Saved data entries

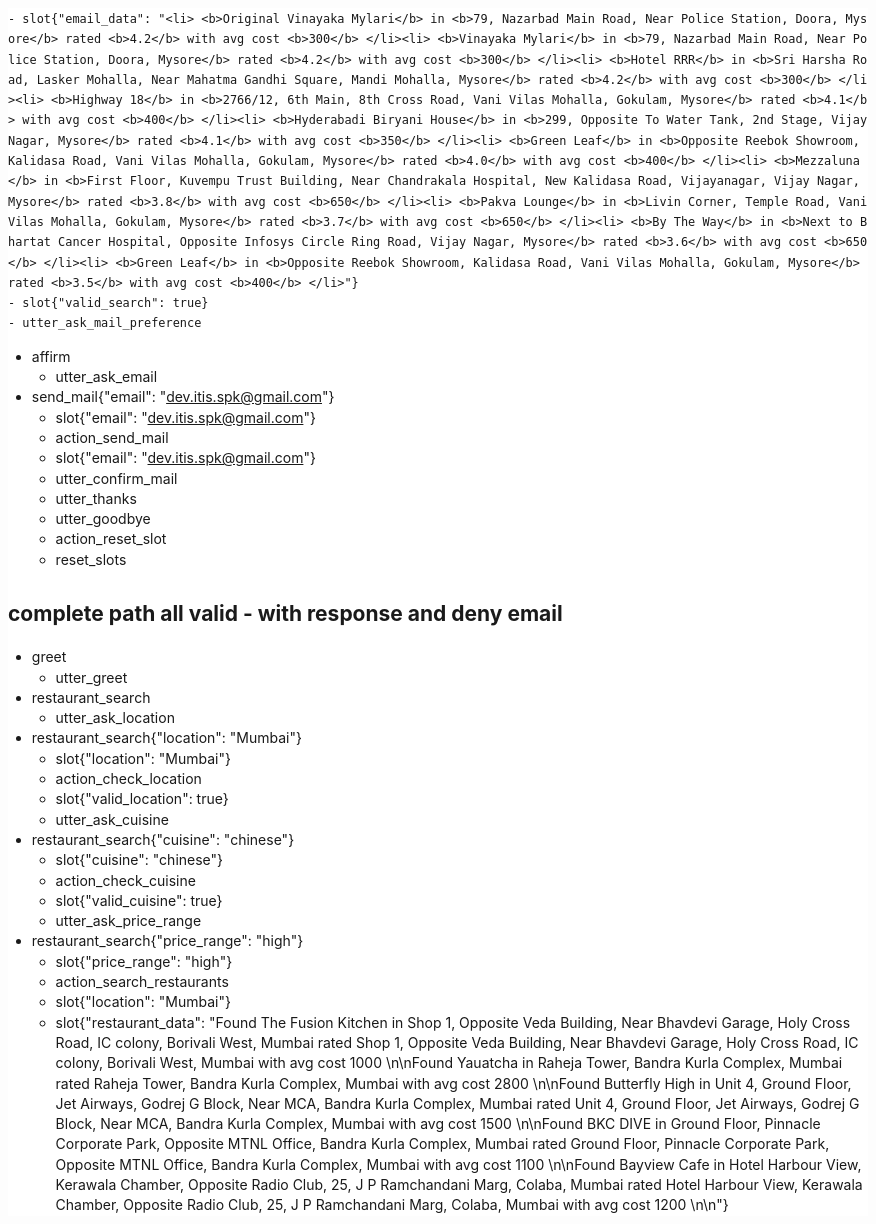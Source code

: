    - slot{"email_data": "<li> <b>Original Vinayaka Mylari</b> in <b>79, Nazarbad Main Road, Near Police Station, Doora, Mysore</b> rated <b>4.2</b> with avg cost <b>300</b> </li><li> <b>Vinayaka Mylari</b> in <b>79, Nazarbad Main Road, Near Police Station, Doora, Mysore</b> rated <b>4.2</b> with avg cost <b>300</b> </li><li> <b>Hotel RRR</b> in <b>Sri Harsha Road, Lasker Mohalla, Near Mahatma Gandhi Square, Mandi Mohalla, Mysore</b> rated <b>4.2</b> with avg cost <b>300</b> </li><li> <b>Highway 18</b> in <b>2766/12, 6th Main, 8th Cross Road, Vani Vilas Mohalla, Gokulam, Mysore</b> rated <b>4.1</b> with avg cost <b>400</b> </li><li> <b>Hyderabadi Biryani House</b> in <b>299, Opposite To Water Tank, 2nd Stage, Vijay Nagar, Mysore</b> rated <b>4.1</b> with avg cost <b>350</b> </li><li> <b>Green Leaf</b> in <b>Opposite Reebok Showroom, Kalidasa Road, Vani Vilas Mohalla, Gokulam, Mysore</b> rated <b>4.0</b> with avg cost <b>400</b> </li><li> <b>Mezzaluna</b> in <b>First Floor, Kuvempu Trust Building, Near Chandrakala Hospital, New Kalidasa Road, Vijayanagar, Vijay Nagar, Mysore</b> rated <b>3.8</b> with avg cost <b>650</b> </li><li> <b>Pakva Lounge</b> in <b>Livin Corner, Temple Road, Vani Vilas Mohalla, Gokulam, Mysore</b> rated <b>3.7</b> with avg cost <b>650</b> </li><li> <b>By The Way</b> in <b>Next to Bhartat Cancer Hospital, Opposite Infosys Circle Ring Road, Vijay Nagar, Mysore</b> rated <b>3.6</b> with avg cost <b>650</b> </li><li> <b>Green Leaf</b> in <b>Opposite Reebok Showroom, Kalidasa Road, Vani Vilas Mohalla, Gokulam, Mysore</b> rated <b>3.5</b> with avg cost <b>400</b> </li>"}
    - slot{"valid_search": true}
    - utter_ask_mail_preference
* affirm
    - utter_ask_email
* send_mail{"email": "dev.itis.spk@gmail.com"}
    - slot{"email": "dev.itis.spk@gmail.com"}
    - action_send_mail
    - slot{"email": "dev.itis.spk@gmail.com"}
    - utter_confirm_mail
    - utter_thanks
    - utter_goodbye
    - action_reset_slot
    - reset_slots

## complete path all valid - with response and deny email
* greet
    - utter_greet
* restaurant_search
    - utter_ask_location
* restaurant_search{"location": "Mumbai"}
    - slot{"location": "Mumbai"}
    - action_check_location
    - slot{"valid_location": true}
    - utter_ask_cuisine
* restaurant_search{"cuisine": "chinese"}
    - slot{"cuisine": "chinese"}
    - action_check_cuisine
    - slot{"valid_cuisine": true}
    - utter_ask_price_range
* restaurant_search{"price_range": "high"}
    - slot{"price_range": "high"}
    - action_search_restaurants
    - slot{"location": "Mumbai"}
    - slot{"restaurant_data": "Found The Fusion Kitchen in Shop 1, Opposite Veda Building, Near Bhavdevi Garage, Holy Cross Road, IC colony, Borivali West, Mumbai rated Shop 1, Opposite Veda Building, Near Bhavdevi Garage, Holy Cross Road, IC colony, Borivali West, Mumbai with avg cost 1000 \n\nFound Yauatcha in Raheja Tower, Bandra Kurla Complex, Mumbai rated Raheja Tower, Bandra Kurla Complex, Mumbai with avg cost 2800 \n\nFound Butterfly High in Unit 4, Ground Floor, Jet Airways, Godrej G Block, Near MCA, Bandra Kurla Complex, Mumbai rated Unit 4, Ground Floor, Jet Airways, Godrej G Block, Near MCA, Bandra Kurla Complex, Mumbai with avg cost 1500 \n\nFound BKC  DIVE in Ground Floor, Pinnacle Corporate Park, Opposite MTNL Office, Bandra Kurla Complex, Mumbai rated Ground Floor, Pinnacle Corporate Park, Opposite MTNL Office, Bandra Kurla Complex, Mumbai with avg cost 1100 \n\nFound Bayview Cafe in Hotel Harbour View, Kerawala Chamber, Opposite Radio Club, 25, J P Ramchandani Marg, Colaba, Mumbai rated Hotel Harbour View, Kerawala Chamber, Opposite Radio Club, 25, J P Ramchandani Marg, Colaba, Mumbai with avg cost 1200 \n\n"}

What you are asked to do: What is needed is every line from the data above that includes the string "true", copied out.

Output of the exercise:
    - slot{"valid_search": true}
    - slot{"valid_location": true}
    - slot{"valid_cuisine": true}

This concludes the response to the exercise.